Abstract

The effects of human visitors on the behaviour and welfare of zoo-housed primates have been extensively studied, and we know more about these effects in primates than in any other taxon. Nevertheless, it has proved difficult to detect an overall pattern in the responses of primates to visitors, as the presence of people can be stressful to the animals, but in some circumstances can be enriching, and in other circumstances the animals appear to be largely unaffected. Several potential causal factors have been suggested, namely that variability is due to species-specific differences, differences in visitor characteristics and behaviour, differences in housing and husbandry, or differences in individual characteristics of the animals, and these can be treated as four hypotheses to account for this variability in response. Here we test these four hypotheses using published data. A significant association was found between animal response and ecological category, such that small arboreal primates were most likely to be affected negatively. Visitor characteristics showed a significant association with animal response with noisy visitors having the most stressful effect.

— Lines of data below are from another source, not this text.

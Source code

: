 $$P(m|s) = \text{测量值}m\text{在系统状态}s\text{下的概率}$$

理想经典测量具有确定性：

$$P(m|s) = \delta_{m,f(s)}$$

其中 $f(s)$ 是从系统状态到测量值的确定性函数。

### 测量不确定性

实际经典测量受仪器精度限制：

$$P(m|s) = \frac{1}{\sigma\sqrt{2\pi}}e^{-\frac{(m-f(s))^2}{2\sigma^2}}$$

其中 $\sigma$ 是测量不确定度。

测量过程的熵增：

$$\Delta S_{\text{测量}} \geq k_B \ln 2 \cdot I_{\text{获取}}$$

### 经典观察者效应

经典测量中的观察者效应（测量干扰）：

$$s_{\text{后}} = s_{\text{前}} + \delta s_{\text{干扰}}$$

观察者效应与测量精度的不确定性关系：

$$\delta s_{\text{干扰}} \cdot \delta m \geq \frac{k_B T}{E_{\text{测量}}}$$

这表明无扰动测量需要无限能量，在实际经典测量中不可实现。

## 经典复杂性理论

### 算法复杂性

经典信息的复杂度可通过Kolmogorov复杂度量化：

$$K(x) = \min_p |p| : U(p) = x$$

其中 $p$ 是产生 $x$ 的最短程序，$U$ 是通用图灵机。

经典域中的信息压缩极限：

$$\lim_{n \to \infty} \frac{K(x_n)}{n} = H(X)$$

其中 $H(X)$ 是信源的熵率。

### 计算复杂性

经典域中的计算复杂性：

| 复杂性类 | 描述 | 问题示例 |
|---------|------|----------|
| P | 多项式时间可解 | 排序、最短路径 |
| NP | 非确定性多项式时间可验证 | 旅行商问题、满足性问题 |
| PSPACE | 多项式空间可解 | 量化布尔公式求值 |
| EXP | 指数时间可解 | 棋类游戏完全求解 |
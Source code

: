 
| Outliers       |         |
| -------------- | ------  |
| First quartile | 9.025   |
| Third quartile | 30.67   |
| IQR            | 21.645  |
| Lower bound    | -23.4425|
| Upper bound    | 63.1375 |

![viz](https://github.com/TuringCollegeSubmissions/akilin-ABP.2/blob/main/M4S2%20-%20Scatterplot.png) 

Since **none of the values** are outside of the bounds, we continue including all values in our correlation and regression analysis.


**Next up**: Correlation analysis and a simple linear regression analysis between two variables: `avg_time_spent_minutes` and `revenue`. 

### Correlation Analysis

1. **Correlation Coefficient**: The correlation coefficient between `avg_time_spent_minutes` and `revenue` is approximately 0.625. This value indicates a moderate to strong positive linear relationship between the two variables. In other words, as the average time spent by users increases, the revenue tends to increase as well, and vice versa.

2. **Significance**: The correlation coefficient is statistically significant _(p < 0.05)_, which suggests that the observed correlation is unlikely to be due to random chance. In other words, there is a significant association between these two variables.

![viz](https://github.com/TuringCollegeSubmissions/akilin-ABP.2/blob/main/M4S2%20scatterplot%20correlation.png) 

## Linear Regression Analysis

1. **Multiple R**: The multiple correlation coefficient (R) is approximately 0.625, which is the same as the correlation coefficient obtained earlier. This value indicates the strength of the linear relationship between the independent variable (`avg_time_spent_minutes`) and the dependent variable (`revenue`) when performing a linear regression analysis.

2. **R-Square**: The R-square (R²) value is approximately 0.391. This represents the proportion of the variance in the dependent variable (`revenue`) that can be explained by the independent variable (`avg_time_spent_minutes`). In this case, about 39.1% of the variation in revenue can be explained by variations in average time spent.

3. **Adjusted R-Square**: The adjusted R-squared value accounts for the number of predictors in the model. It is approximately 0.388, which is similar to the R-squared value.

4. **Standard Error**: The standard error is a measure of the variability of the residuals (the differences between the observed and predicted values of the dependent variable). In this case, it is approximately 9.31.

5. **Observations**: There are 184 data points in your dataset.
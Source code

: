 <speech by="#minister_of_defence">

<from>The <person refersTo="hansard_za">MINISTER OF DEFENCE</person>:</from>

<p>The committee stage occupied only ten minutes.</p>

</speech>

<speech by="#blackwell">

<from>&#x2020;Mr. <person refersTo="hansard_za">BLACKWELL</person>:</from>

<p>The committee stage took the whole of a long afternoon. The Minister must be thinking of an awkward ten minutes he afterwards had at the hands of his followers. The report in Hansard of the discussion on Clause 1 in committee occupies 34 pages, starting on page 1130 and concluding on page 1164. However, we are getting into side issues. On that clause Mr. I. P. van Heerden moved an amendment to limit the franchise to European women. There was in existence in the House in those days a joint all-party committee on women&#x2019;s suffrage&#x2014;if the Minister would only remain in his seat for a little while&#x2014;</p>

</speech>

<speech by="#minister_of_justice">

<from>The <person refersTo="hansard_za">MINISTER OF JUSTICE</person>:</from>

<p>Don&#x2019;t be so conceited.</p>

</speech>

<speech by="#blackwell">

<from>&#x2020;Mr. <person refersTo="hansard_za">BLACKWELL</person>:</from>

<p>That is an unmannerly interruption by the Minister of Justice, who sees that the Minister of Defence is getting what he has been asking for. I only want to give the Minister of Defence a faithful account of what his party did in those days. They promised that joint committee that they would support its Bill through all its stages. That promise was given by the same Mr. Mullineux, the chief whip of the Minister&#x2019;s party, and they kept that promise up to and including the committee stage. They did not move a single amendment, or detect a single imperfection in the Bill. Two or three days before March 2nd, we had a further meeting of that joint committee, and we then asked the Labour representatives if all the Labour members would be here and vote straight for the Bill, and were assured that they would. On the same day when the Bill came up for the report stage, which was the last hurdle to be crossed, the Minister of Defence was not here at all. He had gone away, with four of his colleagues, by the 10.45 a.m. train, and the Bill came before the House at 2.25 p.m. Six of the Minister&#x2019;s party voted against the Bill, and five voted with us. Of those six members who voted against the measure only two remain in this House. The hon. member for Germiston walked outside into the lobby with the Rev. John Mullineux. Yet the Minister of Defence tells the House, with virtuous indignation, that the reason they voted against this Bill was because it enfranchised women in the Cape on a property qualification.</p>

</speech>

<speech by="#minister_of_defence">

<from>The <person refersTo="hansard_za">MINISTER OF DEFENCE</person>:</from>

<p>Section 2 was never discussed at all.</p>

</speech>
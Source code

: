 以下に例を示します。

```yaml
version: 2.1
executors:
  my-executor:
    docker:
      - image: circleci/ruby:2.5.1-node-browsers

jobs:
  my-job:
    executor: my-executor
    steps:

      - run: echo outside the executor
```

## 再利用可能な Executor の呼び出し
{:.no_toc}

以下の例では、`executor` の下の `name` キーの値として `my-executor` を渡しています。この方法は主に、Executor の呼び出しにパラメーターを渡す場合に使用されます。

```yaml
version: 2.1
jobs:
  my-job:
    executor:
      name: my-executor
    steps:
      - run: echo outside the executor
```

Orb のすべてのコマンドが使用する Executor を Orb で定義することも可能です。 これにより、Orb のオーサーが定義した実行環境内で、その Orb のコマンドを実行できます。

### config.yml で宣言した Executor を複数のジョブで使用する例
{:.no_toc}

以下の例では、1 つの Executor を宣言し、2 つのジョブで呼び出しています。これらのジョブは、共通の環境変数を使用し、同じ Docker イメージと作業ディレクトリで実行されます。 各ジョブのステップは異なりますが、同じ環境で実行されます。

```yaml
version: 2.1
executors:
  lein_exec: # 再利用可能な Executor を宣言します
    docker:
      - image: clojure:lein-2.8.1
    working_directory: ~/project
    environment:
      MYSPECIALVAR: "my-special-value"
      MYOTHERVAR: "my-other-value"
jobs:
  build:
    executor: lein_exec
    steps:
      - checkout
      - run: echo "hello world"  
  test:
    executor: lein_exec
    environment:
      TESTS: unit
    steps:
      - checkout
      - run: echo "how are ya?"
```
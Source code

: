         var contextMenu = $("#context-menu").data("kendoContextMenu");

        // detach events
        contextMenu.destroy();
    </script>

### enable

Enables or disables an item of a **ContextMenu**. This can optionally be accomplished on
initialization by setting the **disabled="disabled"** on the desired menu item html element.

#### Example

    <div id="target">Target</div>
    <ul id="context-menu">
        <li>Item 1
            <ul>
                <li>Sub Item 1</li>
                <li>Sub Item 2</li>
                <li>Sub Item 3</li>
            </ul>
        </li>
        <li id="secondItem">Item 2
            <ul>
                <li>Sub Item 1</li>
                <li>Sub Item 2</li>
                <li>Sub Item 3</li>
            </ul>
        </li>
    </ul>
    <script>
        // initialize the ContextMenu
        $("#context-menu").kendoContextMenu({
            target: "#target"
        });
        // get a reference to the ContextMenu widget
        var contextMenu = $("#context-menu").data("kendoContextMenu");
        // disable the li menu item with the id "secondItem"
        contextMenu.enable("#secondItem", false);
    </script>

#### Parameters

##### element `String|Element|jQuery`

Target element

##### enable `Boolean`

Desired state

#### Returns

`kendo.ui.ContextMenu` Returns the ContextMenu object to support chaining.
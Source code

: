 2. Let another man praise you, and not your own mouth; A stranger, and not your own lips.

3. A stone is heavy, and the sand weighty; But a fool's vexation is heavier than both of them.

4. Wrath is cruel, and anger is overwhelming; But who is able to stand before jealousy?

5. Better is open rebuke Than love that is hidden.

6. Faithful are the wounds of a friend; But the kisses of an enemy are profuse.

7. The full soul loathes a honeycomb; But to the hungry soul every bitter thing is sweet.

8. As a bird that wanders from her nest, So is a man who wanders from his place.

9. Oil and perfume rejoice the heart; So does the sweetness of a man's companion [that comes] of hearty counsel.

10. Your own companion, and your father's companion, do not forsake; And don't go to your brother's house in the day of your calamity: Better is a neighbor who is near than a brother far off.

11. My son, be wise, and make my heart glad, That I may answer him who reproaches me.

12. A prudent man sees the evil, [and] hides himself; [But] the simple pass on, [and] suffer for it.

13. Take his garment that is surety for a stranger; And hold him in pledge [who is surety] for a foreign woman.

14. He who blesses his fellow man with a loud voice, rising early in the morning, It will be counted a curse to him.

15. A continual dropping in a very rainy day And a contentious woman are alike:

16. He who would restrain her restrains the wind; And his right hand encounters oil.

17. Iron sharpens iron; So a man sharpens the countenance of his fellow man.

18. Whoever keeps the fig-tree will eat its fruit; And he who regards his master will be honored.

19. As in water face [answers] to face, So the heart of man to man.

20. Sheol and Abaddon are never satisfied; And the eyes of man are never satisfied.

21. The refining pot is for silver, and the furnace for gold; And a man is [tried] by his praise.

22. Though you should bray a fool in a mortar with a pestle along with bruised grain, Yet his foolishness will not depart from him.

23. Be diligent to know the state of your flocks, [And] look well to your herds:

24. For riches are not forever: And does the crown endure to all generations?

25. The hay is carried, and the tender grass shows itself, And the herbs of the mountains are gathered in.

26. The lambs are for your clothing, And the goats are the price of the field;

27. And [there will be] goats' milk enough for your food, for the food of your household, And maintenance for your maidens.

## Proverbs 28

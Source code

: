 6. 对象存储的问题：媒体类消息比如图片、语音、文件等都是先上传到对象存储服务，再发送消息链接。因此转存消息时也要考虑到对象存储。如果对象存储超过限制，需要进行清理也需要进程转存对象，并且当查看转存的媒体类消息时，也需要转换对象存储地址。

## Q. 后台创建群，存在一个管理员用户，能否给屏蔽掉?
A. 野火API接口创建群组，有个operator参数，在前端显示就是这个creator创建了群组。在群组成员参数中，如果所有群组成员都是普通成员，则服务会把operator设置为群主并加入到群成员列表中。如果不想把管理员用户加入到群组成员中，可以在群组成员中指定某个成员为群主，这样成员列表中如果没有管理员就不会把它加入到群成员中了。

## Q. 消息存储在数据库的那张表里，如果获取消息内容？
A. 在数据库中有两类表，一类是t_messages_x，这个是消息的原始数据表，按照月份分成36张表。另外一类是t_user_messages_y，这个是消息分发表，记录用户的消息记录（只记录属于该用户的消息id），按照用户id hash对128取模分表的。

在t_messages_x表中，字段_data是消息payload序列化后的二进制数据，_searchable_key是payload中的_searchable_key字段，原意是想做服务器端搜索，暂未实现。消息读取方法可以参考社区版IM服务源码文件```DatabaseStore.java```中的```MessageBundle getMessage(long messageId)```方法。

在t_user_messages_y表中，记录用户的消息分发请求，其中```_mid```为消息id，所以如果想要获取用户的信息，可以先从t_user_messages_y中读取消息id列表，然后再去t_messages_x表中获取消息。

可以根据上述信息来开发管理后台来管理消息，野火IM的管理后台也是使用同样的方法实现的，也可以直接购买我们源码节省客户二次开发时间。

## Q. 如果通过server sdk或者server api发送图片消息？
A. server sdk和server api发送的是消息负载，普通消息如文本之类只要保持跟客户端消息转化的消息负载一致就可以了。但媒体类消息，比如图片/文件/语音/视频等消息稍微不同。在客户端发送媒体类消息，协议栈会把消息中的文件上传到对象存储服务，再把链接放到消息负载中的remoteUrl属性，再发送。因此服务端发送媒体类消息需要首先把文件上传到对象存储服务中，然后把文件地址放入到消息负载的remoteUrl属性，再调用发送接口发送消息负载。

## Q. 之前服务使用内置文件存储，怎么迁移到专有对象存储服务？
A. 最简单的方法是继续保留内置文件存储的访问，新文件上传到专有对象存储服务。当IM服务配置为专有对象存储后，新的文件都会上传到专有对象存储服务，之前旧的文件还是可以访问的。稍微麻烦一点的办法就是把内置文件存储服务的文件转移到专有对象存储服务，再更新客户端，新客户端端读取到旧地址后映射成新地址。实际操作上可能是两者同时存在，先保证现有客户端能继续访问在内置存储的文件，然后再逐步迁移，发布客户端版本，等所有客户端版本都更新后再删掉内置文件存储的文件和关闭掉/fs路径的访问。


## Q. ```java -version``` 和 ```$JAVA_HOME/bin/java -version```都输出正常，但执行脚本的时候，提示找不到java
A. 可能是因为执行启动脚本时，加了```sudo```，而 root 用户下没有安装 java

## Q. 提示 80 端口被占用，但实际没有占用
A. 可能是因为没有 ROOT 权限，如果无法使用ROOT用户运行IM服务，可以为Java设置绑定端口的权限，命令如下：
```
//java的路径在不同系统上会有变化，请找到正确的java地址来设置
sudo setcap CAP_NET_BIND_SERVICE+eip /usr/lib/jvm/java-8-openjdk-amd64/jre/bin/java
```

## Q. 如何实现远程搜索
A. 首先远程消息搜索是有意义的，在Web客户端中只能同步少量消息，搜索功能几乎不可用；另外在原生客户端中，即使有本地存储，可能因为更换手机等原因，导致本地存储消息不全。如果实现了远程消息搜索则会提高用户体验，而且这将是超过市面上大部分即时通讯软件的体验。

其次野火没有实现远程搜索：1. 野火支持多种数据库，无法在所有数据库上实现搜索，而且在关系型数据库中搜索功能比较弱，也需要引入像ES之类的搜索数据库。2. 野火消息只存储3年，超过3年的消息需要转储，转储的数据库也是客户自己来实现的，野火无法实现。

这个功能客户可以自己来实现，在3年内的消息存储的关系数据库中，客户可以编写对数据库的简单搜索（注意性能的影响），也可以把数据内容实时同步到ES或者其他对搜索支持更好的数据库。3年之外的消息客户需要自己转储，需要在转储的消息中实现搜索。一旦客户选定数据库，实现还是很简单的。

There was no significant effect of enclosure size or group size, though there was a significant association with enclosure type, such that animals in walk-through and semi-free range enclosures were more likely to show positive responses, though the small number of examples of these suggests treating this result with caution. Finally, individual differences were tested with gorillas, where there were sufficient data to look at individuals rather than animal groups. There was no significant effect of age or sex, but regression using all of the potential causal variables produced a significant model in which no individual predictor was significant, suggesting that it is the combination of predictors which influences the form of the response.